● TASK OBJECTIVE: In the entries that follow, which lines hold the string "Эйлера"? List them.

● DATA SHOWN:
***

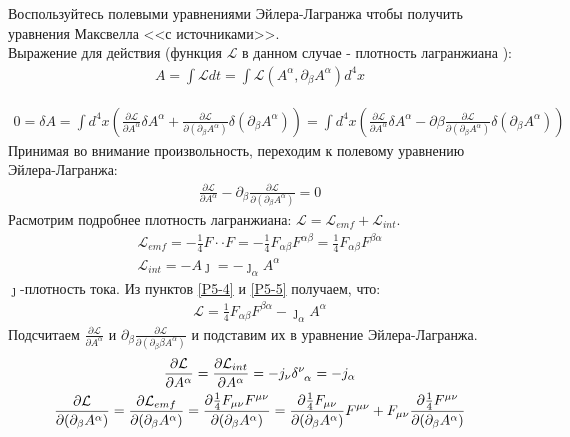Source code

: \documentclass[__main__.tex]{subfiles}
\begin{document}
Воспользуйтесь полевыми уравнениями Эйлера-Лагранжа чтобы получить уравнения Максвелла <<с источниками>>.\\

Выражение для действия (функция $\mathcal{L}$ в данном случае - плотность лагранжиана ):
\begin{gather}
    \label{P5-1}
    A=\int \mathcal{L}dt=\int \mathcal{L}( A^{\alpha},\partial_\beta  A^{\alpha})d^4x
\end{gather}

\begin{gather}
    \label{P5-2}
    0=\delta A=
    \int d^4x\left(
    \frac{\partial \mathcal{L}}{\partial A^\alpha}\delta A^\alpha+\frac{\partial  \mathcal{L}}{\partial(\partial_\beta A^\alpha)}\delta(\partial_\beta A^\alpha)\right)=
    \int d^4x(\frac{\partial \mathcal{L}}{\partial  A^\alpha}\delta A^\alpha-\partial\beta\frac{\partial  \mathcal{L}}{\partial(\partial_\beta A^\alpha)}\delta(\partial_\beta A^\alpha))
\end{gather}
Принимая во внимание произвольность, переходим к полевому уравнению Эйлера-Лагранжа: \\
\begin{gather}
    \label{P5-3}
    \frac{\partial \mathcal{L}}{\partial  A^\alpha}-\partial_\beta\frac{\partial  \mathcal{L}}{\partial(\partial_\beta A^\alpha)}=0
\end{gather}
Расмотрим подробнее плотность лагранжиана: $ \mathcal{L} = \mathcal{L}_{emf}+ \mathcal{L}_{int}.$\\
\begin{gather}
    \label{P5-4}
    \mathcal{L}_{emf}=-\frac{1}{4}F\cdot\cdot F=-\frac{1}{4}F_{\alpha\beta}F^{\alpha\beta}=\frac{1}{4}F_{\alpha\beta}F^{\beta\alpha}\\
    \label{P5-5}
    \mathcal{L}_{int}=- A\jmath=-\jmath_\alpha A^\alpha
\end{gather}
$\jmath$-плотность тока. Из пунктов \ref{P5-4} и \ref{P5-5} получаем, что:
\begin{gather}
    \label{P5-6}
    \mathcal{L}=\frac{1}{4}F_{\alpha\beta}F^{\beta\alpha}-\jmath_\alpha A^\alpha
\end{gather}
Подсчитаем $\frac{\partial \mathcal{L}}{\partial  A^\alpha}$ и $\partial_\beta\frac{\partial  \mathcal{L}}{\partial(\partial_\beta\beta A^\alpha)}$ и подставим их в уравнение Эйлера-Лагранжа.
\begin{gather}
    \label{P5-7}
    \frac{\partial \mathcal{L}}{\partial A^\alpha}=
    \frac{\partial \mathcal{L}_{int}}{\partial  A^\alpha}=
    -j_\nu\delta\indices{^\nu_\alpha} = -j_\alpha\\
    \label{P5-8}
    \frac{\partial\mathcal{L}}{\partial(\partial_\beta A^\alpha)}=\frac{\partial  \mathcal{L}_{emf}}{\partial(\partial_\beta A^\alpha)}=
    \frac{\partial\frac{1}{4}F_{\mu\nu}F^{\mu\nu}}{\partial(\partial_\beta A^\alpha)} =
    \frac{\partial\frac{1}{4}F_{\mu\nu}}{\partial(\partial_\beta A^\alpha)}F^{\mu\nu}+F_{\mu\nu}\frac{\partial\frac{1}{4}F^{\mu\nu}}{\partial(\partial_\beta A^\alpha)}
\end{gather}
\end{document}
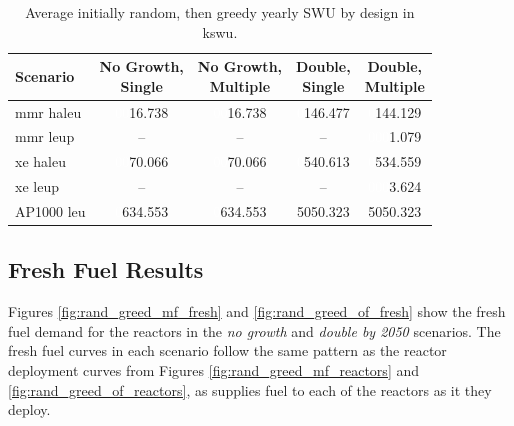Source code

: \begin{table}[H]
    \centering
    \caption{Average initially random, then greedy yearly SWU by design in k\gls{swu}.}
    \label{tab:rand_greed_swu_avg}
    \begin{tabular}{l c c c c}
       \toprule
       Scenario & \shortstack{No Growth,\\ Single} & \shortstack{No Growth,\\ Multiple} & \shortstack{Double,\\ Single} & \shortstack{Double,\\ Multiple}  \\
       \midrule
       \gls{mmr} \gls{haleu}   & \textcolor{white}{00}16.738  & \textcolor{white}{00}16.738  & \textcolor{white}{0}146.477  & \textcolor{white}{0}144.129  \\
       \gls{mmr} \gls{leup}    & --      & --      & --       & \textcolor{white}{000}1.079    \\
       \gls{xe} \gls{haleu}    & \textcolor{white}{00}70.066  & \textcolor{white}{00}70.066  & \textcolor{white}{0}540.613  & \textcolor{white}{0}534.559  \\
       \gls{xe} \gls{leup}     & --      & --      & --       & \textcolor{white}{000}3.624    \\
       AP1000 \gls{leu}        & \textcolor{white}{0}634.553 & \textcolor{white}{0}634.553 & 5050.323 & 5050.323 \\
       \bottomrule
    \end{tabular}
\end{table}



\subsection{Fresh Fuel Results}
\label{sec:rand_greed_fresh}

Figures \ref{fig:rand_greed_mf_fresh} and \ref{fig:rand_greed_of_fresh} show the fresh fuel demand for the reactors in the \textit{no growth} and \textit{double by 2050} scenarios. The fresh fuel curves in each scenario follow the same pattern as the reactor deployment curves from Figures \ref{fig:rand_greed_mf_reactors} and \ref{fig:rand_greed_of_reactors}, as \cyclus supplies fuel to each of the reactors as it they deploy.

***

● REPLY:
Воспользуйтесь полевыми уравнениями Эйлера-Лагранжа чтобы получить уравнения Максвелла <<с источниками>>.\\
Принимая во внимание произвольность, переходим к полевому уравнению Эйлера-Лагранжа: \\
Подсчитаем $\frac{\partial \mathcal{L}}{\partial  A^\alpha}$ и $\partial_\beta\frac{\partial  \mathcal{L}}{\partial(\partial_\beta\beta A^\alpha)}$ и подставим их в уравнение Эйлера-Лагранжа.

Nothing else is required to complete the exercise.